### Exercise objective
Below are some entries. Count the lines where "Active" appears and state only that number.

[Data excerpts]

════════════════════

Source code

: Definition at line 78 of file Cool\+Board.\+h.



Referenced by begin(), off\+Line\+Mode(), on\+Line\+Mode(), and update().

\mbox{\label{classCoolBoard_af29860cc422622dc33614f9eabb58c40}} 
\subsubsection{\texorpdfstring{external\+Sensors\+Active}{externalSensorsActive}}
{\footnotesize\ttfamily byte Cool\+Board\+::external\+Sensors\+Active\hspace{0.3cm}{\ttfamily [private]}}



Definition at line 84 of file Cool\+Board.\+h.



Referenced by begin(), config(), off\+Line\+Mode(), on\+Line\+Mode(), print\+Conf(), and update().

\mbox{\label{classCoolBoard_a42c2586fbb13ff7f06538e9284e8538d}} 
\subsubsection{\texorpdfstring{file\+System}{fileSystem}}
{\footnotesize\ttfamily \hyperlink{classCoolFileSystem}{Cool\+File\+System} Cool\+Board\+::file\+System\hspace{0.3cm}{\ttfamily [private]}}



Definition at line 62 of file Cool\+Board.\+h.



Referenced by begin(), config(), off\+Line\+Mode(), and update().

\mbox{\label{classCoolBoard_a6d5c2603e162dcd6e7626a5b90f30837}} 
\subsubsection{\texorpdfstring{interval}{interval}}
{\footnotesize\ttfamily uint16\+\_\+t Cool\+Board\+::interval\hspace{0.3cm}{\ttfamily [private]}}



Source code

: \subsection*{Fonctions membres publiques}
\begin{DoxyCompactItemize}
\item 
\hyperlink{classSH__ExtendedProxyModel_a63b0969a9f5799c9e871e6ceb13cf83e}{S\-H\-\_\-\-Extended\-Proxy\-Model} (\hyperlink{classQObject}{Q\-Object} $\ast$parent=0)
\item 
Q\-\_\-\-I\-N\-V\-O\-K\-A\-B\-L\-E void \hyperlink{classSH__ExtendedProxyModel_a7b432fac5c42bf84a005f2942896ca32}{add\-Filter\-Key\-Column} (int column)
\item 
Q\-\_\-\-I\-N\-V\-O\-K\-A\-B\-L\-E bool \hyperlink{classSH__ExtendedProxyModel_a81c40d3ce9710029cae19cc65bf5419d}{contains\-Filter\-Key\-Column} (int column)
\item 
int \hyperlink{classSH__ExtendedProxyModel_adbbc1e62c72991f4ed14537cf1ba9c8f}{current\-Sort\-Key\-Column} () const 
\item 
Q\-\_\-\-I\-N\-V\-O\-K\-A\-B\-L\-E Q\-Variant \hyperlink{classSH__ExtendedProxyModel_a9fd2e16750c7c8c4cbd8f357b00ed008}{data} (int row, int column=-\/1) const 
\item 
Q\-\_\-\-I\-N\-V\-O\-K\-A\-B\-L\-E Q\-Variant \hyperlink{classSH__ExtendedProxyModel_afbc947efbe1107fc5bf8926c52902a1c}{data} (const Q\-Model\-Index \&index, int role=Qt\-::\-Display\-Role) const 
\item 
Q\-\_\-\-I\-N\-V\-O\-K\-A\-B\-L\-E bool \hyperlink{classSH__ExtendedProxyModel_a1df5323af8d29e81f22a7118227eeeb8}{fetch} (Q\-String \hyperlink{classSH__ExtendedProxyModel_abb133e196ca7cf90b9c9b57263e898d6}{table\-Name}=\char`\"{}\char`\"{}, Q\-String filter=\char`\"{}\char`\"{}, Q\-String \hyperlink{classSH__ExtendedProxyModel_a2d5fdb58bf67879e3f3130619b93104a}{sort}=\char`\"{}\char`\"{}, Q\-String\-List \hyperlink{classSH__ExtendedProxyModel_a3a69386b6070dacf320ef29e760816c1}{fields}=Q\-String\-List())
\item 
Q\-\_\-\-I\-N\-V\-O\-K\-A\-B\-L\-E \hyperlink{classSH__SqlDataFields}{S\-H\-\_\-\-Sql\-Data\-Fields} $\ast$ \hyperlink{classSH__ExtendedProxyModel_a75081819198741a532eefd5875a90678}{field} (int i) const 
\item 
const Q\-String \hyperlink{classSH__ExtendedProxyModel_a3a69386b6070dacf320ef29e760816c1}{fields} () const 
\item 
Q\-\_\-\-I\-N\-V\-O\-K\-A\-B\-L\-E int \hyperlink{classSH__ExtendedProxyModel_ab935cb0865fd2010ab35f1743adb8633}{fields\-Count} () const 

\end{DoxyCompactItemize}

════════════════════

### Final answer
2